Survey Data

Reg No

31207014


Rating

Regional


Categories of Special Interest

Architectural, Artistic, Historical, Social


Original Use

Town/county hall


Historical Use

School


Date

1905 - 1915


Coordinates

137509, 299717


Date Recorded

05/11/2010


Date Updated

--/--/--


Description

Detached three-bay (two-bay deep) two-storey town hall, designed 1909; built 1909-10; extant 1911, on a T-shaped plan with single-bay (seven-bay deep) single-storey central return (north-east). In alternative use, 1945-7. For sale, 2010. Now disused.

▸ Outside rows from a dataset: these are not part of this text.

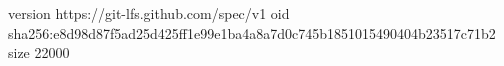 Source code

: version https://git-lfs.github.com/spec/v1
oid sha256:e8d98d87f5ad25d425ff1e99e1ba4a8a7d0c745b1851015490404b23517c71b2
size 22000
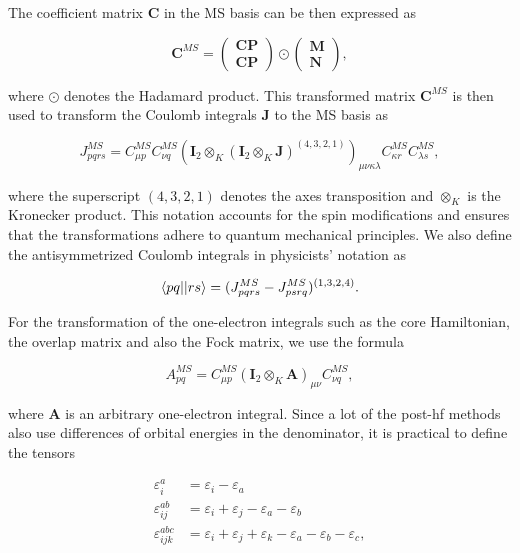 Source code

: The coefficient matrix \(\mathbf{C}\) in the MS basis can be then expressed as

\begin{equation}
\mathbf{C}^{MS}=
\begin{pmatrix}
\mathbf{CP} \\
\mathbf{CP}
\end{pmatrix}
\odot
\begin{pmatrix}
\mathbf{M} \\
\mathbf{N}
\end{pmatrix}
,
\end{equation}

where \(\odot\) denotes the Hadamard product. This transformed matrix \(\mathbf{C}^{MS}\) is then used to transform the Coulomb integrals \(\mathbf{J}\) to the MS basis as

\begin{equation}
J_{pqrs}^{MS}=C_{\mu p}^{MS}C_{\nu q}^{MS}(\mathbf{I}_{2}\otimes_K(\mathbf{I}_{2}\otimes_K\mathbf{J})^{(4,3,2,1)})_{\mu\nu\kappa\lambda}C_{\kappa r}^{MS}C_{\lambda s}^{MS},
\end{equation}

where the superscript \((4,3,2,1)\) denotes the axes transposition and \(\otimes_K\) is the Kronecker product. This notation accounts for the spin modifications and ensures that the transformations adhere to quantum mechanical principles. We also define the antisymmetrized Coulomb integrals in physicists' notation as

\begin{equation}
\braket{pq||rs}=(J_{pqrs}^{MS}-J_{psrq}^{MS})^{(1,3,2,4)}.
\end{equation}

For the transformation of the one-electron integrals such as the core Hamiltonian, the overlap matrix and also the Fock matrix, we use the formula

\begin{equation}
A_{pq}^{MS}=C_{\mu p}^{MS}(\mathbf{I}_{2}\otimes_K\mathbf{A})_{\mu\nu}C_{\nu q}^{MS},
\end{equation}

where \(\mathbf{A}\) is an arbitrary one-electron integral. Since a lot of the \acrshort{post-hf} methods also use differences of orbital energies in the denominator, it is practical to define the tensors

\begin{align}
\varepsilon^{a}_{i}&=\varepsilon_i-\varepsilon_a \\
\varepsilon^{ab}_{ij}&=\varepsilon_i+\varepsilon_j-\varepsilon_a-\varepsilon_b \\
\varepsilon^{abc}_{ijk}&=\varepsilon_i+\varepsilon_j+\varepsilon_k-\varepsilon_a-\varepsilon_b-\varepsilon_c,
\end{align}

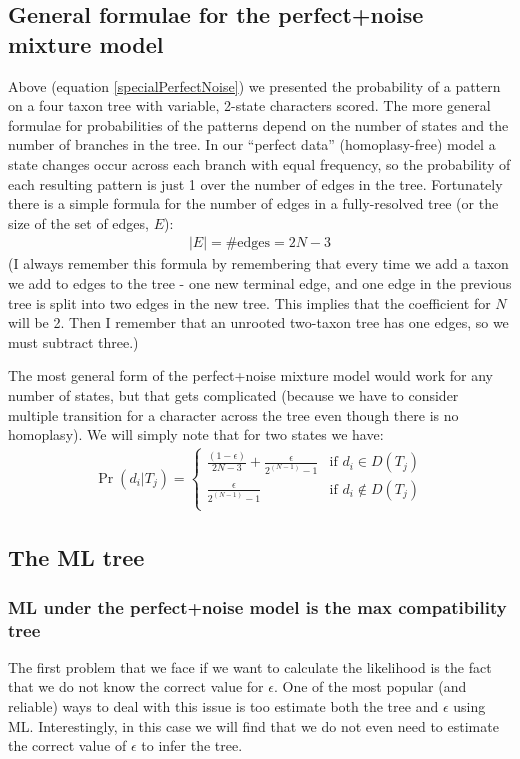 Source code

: \documentclass[11pt]{article}
\begin{document}
\subsection*{General formulae for the perfect+noise mixture model}
Above (equation \ref{specialPerfectNoise}) we presented the probability of a pattern on a four taxon 
tree with variable, 2-state characters scored.
The more general formulae for probabilities of the patterns depend on the number of states and the
number of branches in the tree.
In our ``perfect data'' (homoplasy-free) model a state changes occur across each branch with
equal frequency, so the probability of each resulting pattern is just 1 over the number of edges in the
tree.
Fortunately there is a simple formula for the number of edges in a fully-resolved tree (or the size of the
set of edges, $E$):
\begin{eqnarray}
	|E| = \mbox{\# edges} = 2N-3
\end{eqnarray}
(I always remember this formula by remembering that every time we add a taxon we add to edges to the tree - one
new terminal edge, and one edge in the previous tree is split into two edges in the new tree.
This implies that the coefficient for $N$ will be 2.  
Then I remember that an unrooted two-taxon tree has one edges, so we must subtract three.)

The most general form of the perfect+noise mixture model would work for any number of states, but that
gets complicated (because we have to consider multiple transition for a character across the tree
even though there is no homoplasy).
We will simply note that for two states we have:
\begin{eqnarray}
	\Pr(d_i|T_j) = \left\{ \begin{array}{cc}
\frac{(1-\epsilon)}{2N-3} + \frac{\epsilon}{2^{(N-1)} - 1} &  \mbox{if } d_i \in D(T_j)   \\ 
	\frac{\epsilon}{2^{(N-1)} - 1} &  \mbox{if } d_i \notin D(T_j)   \\
\end{array} \right.
\end{eqnarray}

\subsection*{The ML tree}
\subsubsection*{ML under the perfect+noise model is the max compatibility tree}
The first problem that we face if we want to calculate the likelihood is the fact that we do
not know the correct value for $\epsilon$.
One of the most popular (and reliable) ways to deal with this issue is too estimate
both the tree and $\epsilon$ using ML.
Interestingly, in this case we will find that we do not even need to estimate the correct
value of $\epsilon$ to infer the tree.
\end{document}
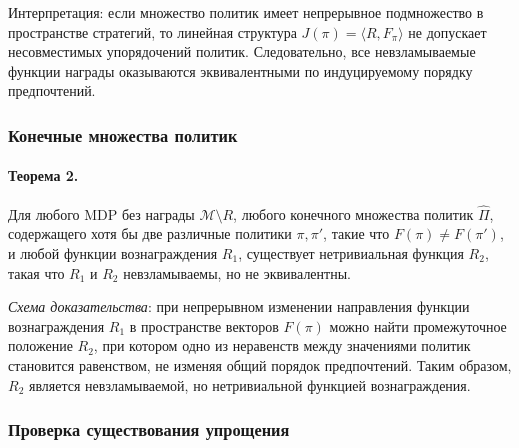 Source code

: Интерпретация: если множество политик имеет непрерывное подмножество в пространстве стратегий, то линейная структура $J(\pi) = \langle R, F_\pi \rangle$ не допускает несовместимых упорядочений политик. Следовательно, все невзламываемые функции награды оказываются эквивалентными по индуцируемому порядку предпочтений.


\subsubsection{Конечные множества политик}

\begin{theorem}
\label{th:finite_unhackable}
\paragraph{Теорема 2.} Для любого MDP без награды $\mathcal{M} \setminus R$, любого конечного множества политик $\widehat{\Pi}$, содержащего хотя бы две различные политики $\pi, \pi'$, такие что $F(\pi) \ne F(\pi')$, 
и любой функции вознаграждения $R_1$, существует нетривиальная функция $R_2$, такая что $R_1$ и $R_2$ невзламываемы, но не эквивалентны.
\end{theorem}

\emph{Схема доказательства}: при непрерывном изменении направления функции вознаграждения $R_1$ в пространстве векторов $F(\pi)$ можно найти промежуточное положение $R_2$, при котором одно из неравенств между значениями политик становится равенством, не изменяя общий порядок предпочтений. Таким образом, $R_2$ является невзламываемой, но нетривиальной функцией вознаграждения.


\subsubsection{Проверка существования упрощения}


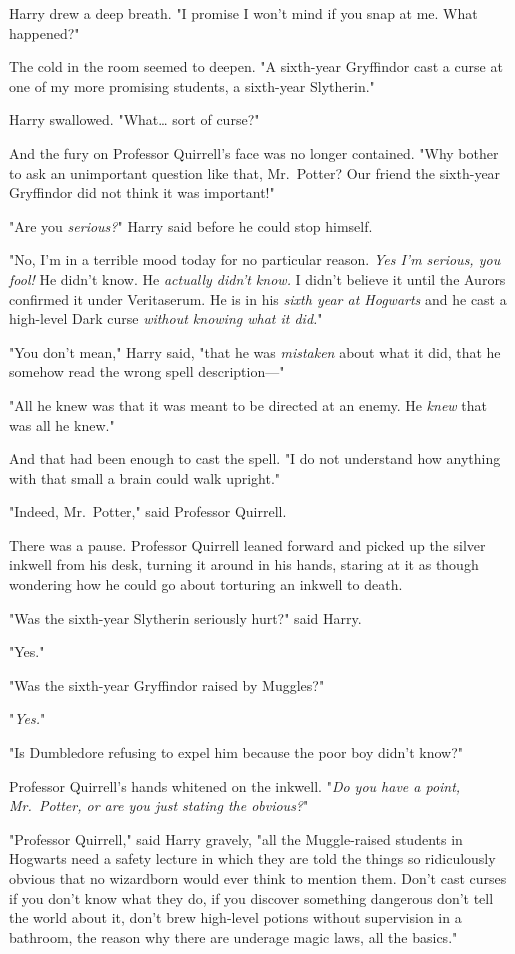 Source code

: Harry drew a deep breath. "I promise I won't mind if you snap at me. What 
happened?"

The cold in the room seemed to deepen. "A sixth-year Gryffindor cast a curse at 
one of my more promising students, a sixth-year Slytherin."

Harry swallowed. "What{\ldots} sort of curse?"

And the fury on Professor Quirrell's face was no longer contained. "Why bother 
to ask an unimportant question like that, Mr.~Potter? Our friend the sixth-year 
Gryffindor did not think it was important!"

"Are you \emph{serious?}" Harry said before he could stop himself.

"No, I'm in a terrible mood today for no particular reason. \emph{Yes I'm 
serious, you fool!} He didn't know. He \emph{actually didn't know.} I didn't 
believe it until the Aurors confirmed it under Veritaserum. He is in his 
\emph{sixth year at Hogwarts} and he cast a high-level Dark curse \emph{without 
knowing what it did.}"

"You don't mean," Harry said, "that he was \emph{mistaken} about what it did, 
that he somehow read the wrong spell description---"

"All he knew was that it was meant to be directed at an enemy. He \emph{knew} 
that was all he knew."

And that had been enough to cast the spell. "I do not understand how anything 
with that small a brain could walk upright."

"Indeed, Mr.~Potter," said Professor Quirrell.

There was a pause. Professor Quirrell leaned forward and picked up the silver 
inkwell from his desk, turning it around in his hands, staring at it as though 
wondering how he could go about torturing an inkwell to death.

"Was the sixth-year Slytherin seriously hurt?" said Harry.

"Yes."

"Was the sixth-year Gryffindor raised by Muggles?"

"\emph{Yes.}"

"Is Dumbledore refusing to expel him because the poor boy didn't know?"

Professor Quirrell's hands whitened on the inkwell. "\emph{Do you have a point, 
Mr.~Potter, or are you just stating the obvious?}"

"Professor Quirrell," said Harry gravely, "all the Muggle-raised students in 
Hogwarts need a safety lecture in which they are told the things so 
ridiculously obvious that no wizardborn would ever think to mention them. Don't 
cast curses if you don't know what they do, if you discover something dangerous 
don't tell the world about it, don't brew high-level potions without 
supervision in a bathroom, the reason why there are underage magic laws, all 
the basics."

Hipped slate roof with pitched slate roof (north-east), clay or terracotta ridge tiles, Red brick English Garden Wall bond chimney stacks having stringcourses below corbelled stepped capping supporting yellow terracotta tapered pots, and replacement uPVC rainwater goods on timber eaves boards on slightly overhanging timber boarded box eaves having paired timber consoles retaining cast-iron downpipes. Part creeper- or ivy-covered roughcast walls on rendered chamfered plinth with rusticated rendered piers to corners supporting rendered band to eaves. Round-headed central door opening with step threshold, and rendered surround centred on keystone framing timber panelled double doors having overlight. Paired round-headed flanking window openings with drag edged dragged cut-limestone sills on rendered aprons, and rendered surrounds framing one-over-one timber sash windows. Camber-headed window openings (first floor) centred on camber-headed opening behind wrought iron balconette with camber-headed window openings to side elevations, drag edged dragged cut-limestone sills on rendered aprons, and rendered surrounds framing one-over-one timber sash windows. Interior including (ground floor): central entrance hall retaining timber surrounds to door openings framing timber panelled doors. Street fronted with tarmacadam footpath to front.

Appraisal

A dilapidated town hall erected to a design (1909) attributed to Joseph Steen Cairns (b. 1871) of Dillon Terrace, Ballina (Tuam Herald 1909), representing an important component of the early twentieth-century built heritage of Swinford with the architectural value of the composition, one recalling the earlier Hibernian Bank (extant 1880) in Main Street (see 31207003), confirmed by such attributes as the symmetrical footprint centred on an elegant doorcase; the slight diminishing in scale of the openings on each floor producing a graduated tiered visual effect; and the decorative timber work embellishing a slightly oversailing roofline. A prolonged period of neglect notwithstanding, the elementary form and massing survive intact together with substantial quantities of the original fabric, both to the exterior and to the interior, thereby upholding the character or integrity of a town hall making a pleasing, if increasingly forlorn visual statement in the streetscape.